ACTION ITEM
For the listing below, output exactly the lines from the line with "# Pushpa Vishwakarma" up to and including the line with "### What is this app about? ###", and no other lines.

ENTRIES SHOWN
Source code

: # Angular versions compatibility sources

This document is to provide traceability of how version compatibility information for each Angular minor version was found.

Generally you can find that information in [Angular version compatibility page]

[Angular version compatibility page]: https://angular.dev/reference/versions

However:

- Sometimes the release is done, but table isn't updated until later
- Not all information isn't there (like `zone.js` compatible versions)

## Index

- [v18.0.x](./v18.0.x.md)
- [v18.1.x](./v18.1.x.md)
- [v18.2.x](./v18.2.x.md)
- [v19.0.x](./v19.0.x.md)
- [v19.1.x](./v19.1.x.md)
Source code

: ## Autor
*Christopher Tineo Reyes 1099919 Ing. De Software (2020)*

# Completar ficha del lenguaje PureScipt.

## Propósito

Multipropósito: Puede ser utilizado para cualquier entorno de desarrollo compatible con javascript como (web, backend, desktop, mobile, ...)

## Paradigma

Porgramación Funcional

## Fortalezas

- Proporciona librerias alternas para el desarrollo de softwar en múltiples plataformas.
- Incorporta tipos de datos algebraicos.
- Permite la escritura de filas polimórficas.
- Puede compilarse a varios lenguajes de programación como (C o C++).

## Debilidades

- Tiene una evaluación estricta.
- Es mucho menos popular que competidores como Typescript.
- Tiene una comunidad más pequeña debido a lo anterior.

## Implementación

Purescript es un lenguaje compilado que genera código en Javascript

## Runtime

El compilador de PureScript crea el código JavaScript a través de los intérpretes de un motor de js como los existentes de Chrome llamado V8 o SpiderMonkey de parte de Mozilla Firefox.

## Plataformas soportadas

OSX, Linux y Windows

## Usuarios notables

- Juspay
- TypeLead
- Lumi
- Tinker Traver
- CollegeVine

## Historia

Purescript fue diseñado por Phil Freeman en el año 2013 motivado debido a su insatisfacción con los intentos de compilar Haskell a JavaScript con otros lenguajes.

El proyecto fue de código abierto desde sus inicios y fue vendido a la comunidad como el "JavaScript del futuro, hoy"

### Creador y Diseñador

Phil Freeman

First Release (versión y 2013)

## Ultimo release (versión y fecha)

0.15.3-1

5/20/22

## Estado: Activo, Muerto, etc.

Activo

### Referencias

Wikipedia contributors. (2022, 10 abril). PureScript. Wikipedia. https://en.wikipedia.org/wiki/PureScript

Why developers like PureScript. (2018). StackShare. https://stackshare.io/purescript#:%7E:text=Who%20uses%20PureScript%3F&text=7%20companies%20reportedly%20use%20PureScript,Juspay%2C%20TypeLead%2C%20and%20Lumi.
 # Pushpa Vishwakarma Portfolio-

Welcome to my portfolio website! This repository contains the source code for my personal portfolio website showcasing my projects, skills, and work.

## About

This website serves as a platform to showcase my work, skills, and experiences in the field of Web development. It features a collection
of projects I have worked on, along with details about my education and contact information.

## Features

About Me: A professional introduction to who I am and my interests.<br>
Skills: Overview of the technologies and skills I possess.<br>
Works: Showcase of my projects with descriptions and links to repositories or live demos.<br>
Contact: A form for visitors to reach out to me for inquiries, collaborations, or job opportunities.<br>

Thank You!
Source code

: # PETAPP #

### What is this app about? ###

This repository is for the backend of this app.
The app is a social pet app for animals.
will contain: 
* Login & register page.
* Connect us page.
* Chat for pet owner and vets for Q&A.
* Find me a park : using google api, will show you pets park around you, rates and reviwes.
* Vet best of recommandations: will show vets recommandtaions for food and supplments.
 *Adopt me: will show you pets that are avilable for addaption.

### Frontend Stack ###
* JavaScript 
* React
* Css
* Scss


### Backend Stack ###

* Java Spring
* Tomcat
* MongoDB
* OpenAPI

TASK SOLUTION
 # Pushpa Vishwakarma Portfolio-

Welcome to my portfolio website! This repository contains the source code for my personal portfolio website showcasing my projects, skills, and work.

## About

This website serves as a platform to showcase my work, skills, and experiences in the field of Web development. It features a collection
of projects I have worked on, along with details about my education and contact information.

## Features

About Me: A professional introduction to who I am and my interests.<br>
Skills: Overview of the technologies and skills I possess.<br>
Works: Showcase of my projects with descriptions and links to repositories or live demos.<br>
Contact: A form for visitors to reach out to me for inquiries, collaborations, or job opportunities.<br>

Thank You!
Source code

: # PETAPP #

### What is this app about? ###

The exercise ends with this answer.